Write out exactly what each line says, starting with the first line below and ending on the one with "### CommonParameters".

--------

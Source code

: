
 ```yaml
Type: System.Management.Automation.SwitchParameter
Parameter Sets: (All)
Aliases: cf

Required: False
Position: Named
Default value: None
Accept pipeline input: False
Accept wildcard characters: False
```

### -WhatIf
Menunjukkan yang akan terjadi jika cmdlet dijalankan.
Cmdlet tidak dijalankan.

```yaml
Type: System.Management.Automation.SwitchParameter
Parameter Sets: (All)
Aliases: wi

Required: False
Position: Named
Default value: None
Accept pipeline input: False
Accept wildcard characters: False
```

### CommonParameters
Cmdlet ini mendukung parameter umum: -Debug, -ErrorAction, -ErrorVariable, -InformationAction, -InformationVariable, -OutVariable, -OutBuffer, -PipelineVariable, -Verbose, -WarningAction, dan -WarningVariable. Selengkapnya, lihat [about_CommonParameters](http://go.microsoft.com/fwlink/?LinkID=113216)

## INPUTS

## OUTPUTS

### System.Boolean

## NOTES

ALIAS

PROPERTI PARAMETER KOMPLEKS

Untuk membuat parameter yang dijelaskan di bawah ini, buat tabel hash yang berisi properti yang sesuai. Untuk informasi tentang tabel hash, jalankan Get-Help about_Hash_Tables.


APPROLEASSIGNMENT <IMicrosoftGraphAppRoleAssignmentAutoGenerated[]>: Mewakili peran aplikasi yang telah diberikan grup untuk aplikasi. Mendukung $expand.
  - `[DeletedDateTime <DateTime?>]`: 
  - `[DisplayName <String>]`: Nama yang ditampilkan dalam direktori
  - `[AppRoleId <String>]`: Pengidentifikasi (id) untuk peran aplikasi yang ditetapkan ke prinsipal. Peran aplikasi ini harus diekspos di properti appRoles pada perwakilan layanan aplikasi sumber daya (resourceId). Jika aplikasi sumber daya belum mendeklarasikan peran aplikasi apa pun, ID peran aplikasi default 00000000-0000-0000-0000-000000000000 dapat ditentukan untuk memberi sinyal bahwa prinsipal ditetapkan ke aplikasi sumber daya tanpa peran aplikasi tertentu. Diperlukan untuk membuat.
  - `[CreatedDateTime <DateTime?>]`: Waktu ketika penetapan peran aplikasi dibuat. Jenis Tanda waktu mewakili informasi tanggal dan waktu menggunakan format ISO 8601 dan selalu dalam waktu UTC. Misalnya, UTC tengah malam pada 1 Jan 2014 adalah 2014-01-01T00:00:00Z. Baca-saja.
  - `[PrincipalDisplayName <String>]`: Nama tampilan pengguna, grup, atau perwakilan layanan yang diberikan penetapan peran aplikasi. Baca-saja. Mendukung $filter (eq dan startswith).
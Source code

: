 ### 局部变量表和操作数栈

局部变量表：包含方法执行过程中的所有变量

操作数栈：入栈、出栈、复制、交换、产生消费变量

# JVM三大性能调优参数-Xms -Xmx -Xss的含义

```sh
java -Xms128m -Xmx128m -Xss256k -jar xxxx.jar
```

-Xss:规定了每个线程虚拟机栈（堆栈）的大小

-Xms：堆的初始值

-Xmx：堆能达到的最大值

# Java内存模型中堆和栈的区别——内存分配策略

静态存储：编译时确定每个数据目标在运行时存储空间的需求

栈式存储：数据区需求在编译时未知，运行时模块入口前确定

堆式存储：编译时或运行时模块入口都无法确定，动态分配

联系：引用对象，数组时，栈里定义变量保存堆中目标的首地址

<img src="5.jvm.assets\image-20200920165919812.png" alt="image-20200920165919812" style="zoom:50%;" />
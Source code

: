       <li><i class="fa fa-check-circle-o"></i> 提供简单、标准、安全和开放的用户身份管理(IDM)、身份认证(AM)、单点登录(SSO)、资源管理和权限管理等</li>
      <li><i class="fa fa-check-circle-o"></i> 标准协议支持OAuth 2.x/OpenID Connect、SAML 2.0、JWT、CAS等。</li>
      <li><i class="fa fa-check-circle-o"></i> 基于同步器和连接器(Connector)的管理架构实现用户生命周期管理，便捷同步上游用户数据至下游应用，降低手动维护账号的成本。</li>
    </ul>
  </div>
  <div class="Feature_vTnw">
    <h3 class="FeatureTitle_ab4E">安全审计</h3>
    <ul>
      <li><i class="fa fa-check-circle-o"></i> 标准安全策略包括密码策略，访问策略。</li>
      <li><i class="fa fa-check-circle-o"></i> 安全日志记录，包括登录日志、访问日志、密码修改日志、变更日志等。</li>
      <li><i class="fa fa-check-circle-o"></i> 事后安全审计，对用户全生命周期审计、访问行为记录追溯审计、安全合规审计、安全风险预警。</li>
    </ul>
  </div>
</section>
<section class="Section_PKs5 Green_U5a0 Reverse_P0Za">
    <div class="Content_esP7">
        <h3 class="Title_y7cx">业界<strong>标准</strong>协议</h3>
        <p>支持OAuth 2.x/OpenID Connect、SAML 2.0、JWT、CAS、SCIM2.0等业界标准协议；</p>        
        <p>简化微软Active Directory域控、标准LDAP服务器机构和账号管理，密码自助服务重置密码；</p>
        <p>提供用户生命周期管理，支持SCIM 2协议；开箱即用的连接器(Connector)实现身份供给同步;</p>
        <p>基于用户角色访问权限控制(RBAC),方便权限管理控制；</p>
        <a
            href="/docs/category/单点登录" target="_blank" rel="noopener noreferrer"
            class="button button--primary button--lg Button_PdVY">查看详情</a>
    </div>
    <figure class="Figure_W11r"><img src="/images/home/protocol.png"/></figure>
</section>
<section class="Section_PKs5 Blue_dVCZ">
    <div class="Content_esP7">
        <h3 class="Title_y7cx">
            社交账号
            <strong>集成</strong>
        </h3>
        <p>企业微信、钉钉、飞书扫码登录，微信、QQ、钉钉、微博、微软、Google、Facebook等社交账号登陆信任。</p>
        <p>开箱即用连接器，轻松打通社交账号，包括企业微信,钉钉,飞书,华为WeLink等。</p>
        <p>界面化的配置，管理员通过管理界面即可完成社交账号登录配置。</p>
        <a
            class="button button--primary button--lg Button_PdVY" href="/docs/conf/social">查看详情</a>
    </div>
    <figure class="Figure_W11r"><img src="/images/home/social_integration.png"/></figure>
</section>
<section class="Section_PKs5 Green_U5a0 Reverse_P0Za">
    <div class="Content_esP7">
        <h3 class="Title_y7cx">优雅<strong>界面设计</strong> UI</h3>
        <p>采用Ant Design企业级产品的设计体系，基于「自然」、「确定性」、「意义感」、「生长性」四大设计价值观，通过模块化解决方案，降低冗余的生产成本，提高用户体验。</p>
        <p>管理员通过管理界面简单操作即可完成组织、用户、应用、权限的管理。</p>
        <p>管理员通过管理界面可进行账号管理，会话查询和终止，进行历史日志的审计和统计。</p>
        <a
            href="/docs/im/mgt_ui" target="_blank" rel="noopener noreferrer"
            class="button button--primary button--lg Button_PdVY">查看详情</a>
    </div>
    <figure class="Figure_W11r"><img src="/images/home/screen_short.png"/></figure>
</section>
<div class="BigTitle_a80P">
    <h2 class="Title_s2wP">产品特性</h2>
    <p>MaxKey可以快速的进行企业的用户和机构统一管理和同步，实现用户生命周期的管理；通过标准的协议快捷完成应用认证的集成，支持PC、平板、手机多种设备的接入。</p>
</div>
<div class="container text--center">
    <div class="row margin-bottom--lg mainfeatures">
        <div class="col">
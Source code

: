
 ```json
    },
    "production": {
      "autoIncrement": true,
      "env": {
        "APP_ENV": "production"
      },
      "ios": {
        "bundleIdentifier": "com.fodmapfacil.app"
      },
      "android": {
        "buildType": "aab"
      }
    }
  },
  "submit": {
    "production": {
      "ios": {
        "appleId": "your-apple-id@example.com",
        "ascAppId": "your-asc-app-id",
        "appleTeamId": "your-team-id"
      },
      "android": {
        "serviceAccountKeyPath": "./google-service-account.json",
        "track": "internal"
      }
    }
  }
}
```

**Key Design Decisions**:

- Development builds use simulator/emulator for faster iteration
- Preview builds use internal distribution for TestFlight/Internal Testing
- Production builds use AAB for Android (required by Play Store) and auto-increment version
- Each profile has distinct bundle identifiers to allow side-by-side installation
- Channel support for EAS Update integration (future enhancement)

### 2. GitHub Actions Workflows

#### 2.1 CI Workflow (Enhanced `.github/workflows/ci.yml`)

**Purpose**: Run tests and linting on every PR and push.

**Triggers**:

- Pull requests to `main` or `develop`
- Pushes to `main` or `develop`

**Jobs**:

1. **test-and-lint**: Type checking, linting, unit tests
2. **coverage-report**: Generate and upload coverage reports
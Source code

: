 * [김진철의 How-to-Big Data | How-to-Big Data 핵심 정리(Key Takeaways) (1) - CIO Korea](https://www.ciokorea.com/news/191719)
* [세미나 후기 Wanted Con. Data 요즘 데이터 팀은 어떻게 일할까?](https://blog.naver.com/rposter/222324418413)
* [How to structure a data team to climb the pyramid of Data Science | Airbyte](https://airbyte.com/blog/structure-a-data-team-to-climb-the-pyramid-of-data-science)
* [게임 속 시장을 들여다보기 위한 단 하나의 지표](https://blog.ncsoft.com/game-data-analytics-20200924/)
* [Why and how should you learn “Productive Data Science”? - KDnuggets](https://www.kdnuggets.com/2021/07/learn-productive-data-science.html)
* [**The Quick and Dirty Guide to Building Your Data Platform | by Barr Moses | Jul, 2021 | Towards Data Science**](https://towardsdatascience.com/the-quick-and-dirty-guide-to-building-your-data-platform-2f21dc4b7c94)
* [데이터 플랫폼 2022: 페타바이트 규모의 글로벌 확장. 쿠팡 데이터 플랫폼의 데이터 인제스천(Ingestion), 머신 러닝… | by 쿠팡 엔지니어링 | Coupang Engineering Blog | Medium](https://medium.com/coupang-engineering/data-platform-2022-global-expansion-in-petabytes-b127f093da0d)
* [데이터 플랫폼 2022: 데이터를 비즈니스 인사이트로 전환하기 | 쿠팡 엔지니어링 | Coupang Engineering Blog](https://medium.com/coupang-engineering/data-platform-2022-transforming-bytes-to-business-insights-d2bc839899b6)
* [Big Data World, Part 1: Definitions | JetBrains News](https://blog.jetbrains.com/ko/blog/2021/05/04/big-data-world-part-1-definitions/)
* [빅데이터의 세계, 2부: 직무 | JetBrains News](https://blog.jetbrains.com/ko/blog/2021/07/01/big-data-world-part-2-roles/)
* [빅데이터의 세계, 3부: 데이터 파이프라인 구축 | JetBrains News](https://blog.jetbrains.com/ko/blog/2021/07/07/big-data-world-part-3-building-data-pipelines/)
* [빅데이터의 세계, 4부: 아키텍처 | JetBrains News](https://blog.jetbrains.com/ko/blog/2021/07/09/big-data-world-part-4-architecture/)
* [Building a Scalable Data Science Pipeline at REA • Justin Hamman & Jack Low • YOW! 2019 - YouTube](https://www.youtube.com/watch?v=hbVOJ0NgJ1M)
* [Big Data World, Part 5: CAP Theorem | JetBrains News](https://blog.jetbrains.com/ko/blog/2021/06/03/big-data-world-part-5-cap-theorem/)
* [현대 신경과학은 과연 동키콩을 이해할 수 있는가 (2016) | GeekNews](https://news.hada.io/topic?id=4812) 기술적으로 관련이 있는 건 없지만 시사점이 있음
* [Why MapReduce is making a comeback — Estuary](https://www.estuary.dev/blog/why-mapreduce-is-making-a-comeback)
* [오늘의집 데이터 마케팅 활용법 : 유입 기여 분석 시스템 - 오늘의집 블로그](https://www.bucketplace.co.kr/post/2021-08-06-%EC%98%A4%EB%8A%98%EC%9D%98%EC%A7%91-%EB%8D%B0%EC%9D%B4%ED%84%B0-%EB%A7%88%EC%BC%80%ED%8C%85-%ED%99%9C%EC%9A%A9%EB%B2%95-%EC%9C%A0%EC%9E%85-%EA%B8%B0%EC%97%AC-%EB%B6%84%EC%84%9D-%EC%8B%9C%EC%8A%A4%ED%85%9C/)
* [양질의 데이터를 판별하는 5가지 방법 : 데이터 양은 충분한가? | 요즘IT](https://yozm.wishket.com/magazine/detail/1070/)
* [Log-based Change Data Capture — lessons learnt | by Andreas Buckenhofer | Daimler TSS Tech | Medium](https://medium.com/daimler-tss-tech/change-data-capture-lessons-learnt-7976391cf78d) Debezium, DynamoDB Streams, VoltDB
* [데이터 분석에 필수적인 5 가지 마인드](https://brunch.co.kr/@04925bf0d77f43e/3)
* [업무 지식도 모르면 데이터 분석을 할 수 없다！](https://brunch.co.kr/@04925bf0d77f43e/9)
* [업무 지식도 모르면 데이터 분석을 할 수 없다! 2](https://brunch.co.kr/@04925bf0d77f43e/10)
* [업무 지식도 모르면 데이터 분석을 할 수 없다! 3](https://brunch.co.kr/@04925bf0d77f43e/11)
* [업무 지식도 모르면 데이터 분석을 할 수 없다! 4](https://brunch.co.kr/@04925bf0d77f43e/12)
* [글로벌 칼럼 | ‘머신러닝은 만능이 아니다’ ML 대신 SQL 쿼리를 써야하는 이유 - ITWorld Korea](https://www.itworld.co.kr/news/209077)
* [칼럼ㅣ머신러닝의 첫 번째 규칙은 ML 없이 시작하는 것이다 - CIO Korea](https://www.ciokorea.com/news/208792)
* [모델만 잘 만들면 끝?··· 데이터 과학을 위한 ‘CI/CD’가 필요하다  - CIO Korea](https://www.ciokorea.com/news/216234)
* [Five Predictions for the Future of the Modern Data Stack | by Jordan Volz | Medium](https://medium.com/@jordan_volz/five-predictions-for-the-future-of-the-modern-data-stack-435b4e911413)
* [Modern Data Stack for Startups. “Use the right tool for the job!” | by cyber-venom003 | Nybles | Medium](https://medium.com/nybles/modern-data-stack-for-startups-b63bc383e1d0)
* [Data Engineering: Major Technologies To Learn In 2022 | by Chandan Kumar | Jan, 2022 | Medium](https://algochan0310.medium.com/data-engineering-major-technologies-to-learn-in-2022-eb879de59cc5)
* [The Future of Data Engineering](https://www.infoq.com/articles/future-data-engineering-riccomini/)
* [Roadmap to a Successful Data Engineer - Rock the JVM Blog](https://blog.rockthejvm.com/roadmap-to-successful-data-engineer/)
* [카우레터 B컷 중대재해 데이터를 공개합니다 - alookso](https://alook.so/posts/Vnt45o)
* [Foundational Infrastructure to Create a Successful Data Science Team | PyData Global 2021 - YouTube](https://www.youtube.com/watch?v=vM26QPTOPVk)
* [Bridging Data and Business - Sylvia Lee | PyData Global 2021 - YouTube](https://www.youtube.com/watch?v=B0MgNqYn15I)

--------

## OUTPUT OF THE TASK
Source code

:
 ```yaml
Type: System.Management.Automation.SwitchParameter
Parameter Sets: (All)
Aliases: cf

Required: False
Position: Named
Default value: None
Accept pipeline input: False
Accept wildcard characters: False
```

### -WhatIf
Menunjukkan yang akan terjadi jika cmdlet dijalankan.
Cmdlet tidak dijalankan.

```yaml
Type: System.Management.Automation.SwitchParameter
Parameter Sets: (All)
Aliases: wi

Required: False
Position: Named
Default value: None
Accept pipeline input: False
Accept wildcard characters: False
```

### CommonParameters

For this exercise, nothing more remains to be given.